Just wondering about minimization problem (for example ad_rpcg_lanczos.F) in ROMS and would like to hear your opinion.
For example, if we are using (think the trend is mostly true) weak formulation, then all is done in obs space.
For that case rpcg is working only on single MASTER node with, and in modern era, we are using big number of obs -> big loop (Ndatum) (in my case ~ mil). I know that standard ROMS parallelization is done using tiles (domain decomposition), but this big loop (Ndatum, running only on master while all workers are idle) is good candidate for MPI parallelization (I hope).
What if we use standard tile type of parallelization that already exist, we could easily add pointer for each obs (Ndatum) to which tile it belongs. Then minimization could work in "standard" parallel (looping on tiles) using only those obs which are in the specific tile (by using pointer) and that when done, just bcast to full matrix at the end of each minimization - iteration loop.

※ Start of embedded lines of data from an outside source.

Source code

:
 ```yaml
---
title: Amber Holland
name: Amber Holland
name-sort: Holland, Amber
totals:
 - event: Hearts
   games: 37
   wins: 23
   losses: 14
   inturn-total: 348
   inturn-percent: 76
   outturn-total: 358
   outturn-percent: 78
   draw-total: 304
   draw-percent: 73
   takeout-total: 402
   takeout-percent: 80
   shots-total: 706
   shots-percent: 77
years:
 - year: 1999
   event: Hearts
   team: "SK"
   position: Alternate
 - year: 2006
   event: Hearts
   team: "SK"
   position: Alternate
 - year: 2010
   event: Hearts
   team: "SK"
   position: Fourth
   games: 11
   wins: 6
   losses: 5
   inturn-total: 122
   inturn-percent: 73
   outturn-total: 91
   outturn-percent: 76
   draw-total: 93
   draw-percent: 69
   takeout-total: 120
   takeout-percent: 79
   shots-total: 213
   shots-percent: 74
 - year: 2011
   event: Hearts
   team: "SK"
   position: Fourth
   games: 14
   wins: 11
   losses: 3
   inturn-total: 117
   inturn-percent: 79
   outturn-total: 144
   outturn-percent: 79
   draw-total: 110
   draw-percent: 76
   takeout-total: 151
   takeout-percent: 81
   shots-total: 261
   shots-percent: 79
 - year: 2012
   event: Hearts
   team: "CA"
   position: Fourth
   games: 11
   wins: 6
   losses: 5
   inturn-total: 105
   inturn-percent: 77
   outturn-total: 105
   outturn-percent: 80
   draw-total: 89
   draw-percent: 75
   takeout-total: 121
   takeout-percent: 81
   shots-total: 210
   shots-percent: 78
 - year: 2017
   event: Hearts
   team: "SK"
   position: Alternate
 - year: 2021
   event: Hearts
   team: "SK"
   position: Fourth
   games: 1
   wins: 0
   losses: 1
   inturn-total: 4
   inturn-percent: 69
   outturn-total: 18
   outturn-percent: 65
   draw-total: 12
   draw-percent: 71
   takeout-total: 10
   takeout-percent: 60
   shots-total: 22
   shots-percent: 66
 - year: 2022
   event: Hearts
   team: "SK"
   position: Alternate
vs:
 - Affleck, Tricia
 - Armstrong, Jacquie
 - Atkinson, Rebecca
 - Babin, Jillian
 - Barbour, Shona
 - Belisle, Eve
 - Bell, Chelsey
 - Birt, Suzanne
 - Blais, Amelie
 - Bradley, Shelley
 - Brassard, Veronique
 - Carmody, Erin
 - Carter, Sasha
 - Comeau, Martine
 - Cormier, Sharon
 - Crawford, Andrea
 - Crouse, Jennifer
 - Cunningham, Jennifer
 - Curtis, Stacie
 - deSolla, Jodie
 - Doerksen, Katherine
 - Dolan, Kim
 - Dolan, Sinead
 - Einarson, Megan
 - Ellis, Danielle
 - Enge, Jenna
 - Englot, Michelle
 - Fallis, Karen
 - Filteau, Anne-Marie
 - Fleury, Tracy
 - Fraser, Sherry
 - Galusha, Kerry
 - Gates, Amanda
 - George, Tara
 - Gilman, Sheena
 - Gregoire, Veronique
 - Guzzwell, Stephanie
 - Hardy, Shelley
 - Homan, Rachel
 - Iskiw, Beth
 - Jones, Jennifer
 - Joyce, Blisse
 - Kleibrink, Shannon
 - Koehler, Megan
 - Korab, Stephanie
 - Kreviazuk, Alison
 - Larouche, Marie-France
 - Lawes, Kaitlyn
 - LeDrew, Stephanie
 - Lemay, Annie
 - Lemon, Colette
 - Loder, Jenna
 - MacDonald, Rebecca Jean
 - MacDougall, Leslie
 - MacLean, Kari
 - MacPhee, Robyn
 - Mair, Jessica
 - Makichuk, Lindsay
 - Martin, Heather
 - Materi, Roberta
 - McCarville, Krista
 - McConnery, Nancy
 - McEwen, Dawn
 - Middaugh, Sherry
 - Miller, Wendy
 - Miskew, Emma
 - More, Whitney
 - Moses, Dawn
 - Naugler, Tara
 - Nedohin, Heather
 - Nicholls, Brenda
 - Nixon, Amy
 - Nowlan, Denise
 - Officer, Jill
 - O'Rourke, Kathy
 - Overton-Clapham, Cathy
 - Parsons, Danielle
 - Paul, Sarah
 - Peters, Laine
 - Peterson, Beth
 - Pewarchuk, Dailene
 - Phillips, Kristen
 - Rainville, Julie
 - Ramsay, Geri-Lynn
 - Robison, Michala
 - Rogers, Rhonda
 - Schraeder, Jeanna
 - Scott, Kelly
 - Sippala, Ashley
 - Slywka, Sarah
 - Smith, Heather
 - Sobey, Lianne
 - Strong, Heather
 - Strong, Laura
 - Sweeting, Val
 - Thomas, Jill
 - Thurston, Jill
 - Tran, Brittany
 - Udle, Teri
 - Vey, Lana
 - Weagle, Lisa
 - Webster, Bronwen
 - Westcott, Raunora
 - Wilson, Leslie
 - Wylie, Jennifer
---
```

It could speedup computations as we typically use ~10-30 iteration loops + 1-10 mil observations and use ~100 cores...
It looks too easy to be true, possibly I got something wrong?
Ivica
parallel RPCG minimization (Andy & Hernan & Brian)?
- jivica
- Posts: 172
- Joined: Mon May 05, 2003 2:41 pm
- Location: The University of Western Australia, Perth, Australia
- Contact:
Re: parallel RPCG minimization (Andy & Hernan & Brian)?
add on;
In that way (standard tile parallelization) memory allocation could be even more efficient.
MASTER node shouldn't allocate all obs into memory and do all the liftings, instead each worker should know only about observations falling into it's specific tile and make calcs. Does it make sense?
In that way (standard tile parallelization) memory allocation could be even more efficient.
MASTER node shouldn't allocate all obs into memory and do all the liftings, instead each worker should know only about observations falling into it's specific tile and make calcs. Does it make sense?